*Task data*
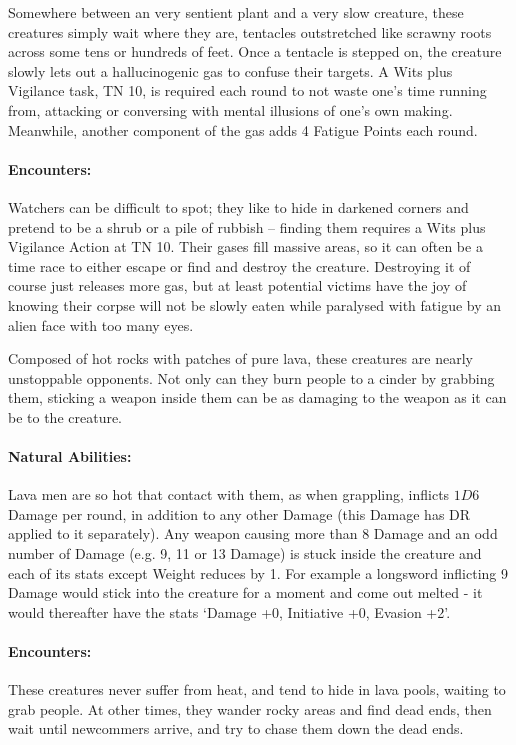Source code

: \begin{multicols}{2}
\label{watcher}

Somewhere between an very sentient plant and a very slow creature, these creatures simply wait where they are, tentacles outstretched like scrawny roots across some tens or hundreds of feet.  Once a tentacle is stepped on, the creature slowly lets out a hallucinogenic gas to confuse their targets.  A Wits plus Vigilance task, TN 10, is required each round to not waste one's time running from, attacking or conversing with mental illusions of one's own making.  Meanwhile, another component of the gas adds 4 Fatigue Points each round.

\paragraph{Encounters:} Watchers can be difficult to spot; they like to hide in darkened corners and pretend to be a shrub or a pile of rubbish -- finding them requires a Wits plus Vigilance Action at TN 10.  Their gases fill massive areas, so it can often be a time race to either escape or find and destroy the creature.  Destroying it of course just releases more gas, but at least potential victims have the joy of knowing their corpse will not be slowly eaten while paralysed with fatigue by an alien face with too many eyes.

\watcher

\label{lavaman}

Composed of hot rocks with patches of pure lava, these creatures are nearly unstoppable opponents.  Not only can they burn people to a cinder by grabbing them, sticking a weapon inside them can be as damaging to the weapon as it can be to the creature.

\paragraph{Natural Abilities:} Lava men are so hot that contact with them, as when grappling, inflicts $1D6$ Damage per round, in addition to any other Damage (this Damage has DR applied to it separately).  Any weapon causing more than 8 Damage and an odd number of Damage (e.g. 9, 11 or 13 Damage) is stuck inside the creature and each of its stats except Weight reduces by 1.  For example a longsword inflicting 9 Damage would stick into the creature for a moment and come out melted - it would thereafter have the stats `Damage +0, Initiative +0, Evasion +2'.

\paragraph{Encounters:} These creatures never suffer from heat, and tend to hide in lava pools, waiting to grab people.  At other times, they wander rocky areas and find dead ends, then wait until newcommers arrive, and try to chase them down the dead ends.

\lavaman

\end{multicols}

*Action item*
Transcribe every record above exactly, leaving out the pictures.

*Answer to this problem*
Source code

: \begin{multicols}{2}
\label{watcher}

Somewhere between an very sentient plant and a very slow creature, these creatures simply wait where they are, tentacles outstretched like scrawny roots across some tens or hundreds of feet.  Once a tentacle is stepped on, the creature slowly lets out a hallucinogenic gas to confuse their targets.  A Wits plus Vigilance task, TN 10, is required each round to not waste one's time running from, attacking or conversing with mental illusions of one's own making.  Meanwhile, another component of the gas adds 4 Fatigue Points each round.

\paragraph{Encounters:} Watchers can be difficult to spot; they like to hide in darkened corners and pretend to be a shrub or a pile of rubbish -- finding them requires a Wits plus Vigilance Action at TN 10.  Their gases fill massive areas, so it can often be a time race to either escape or find and destroy the creature.  Destroying it of course just releases more gas, but at least potential victims have the joy of knowing their corpse will not be slowly eaten while paralysed with fatigue by an alien face with too many eyes.

\watcher

\label{lavaman}

Composed of hot rocks with patches of pure lava, these creatures are nearly unstoppable opponents.  Not only can they burn people to a cinder by grabbing them, sticking a weapon inside them can be as damaging to the weapon as it can be to the creature.

\paragraph{Natural Abilities:} Lava men are so hot that contact with them, as when grappling, inflicts $1D6$ Damage per round, in addition to any other Damage (this Damage has DR applied to it separately).  Any weapon causing more than 8 Damage and an odd number of Damage (e.g. 9, 11 or 13 Damage) is stuck inside the creature and each of its stats except Weight reduces by 1.  For example a longsword inflicting 9 Damage would stick into the creature for a moment and come out melted - it would thereafter have the stats `Damage +0, Initiative +0, Evasion +2'.

\paragraph{Encounters:} These creatures never suffer from heat, and tend to hide in lava pools, waiting to grab people.  At other times, they wander rocky areas and find dead ends, then wait until newcommers arrive, and try to chase them down the dead ends.

\lavaman

\end{multicols}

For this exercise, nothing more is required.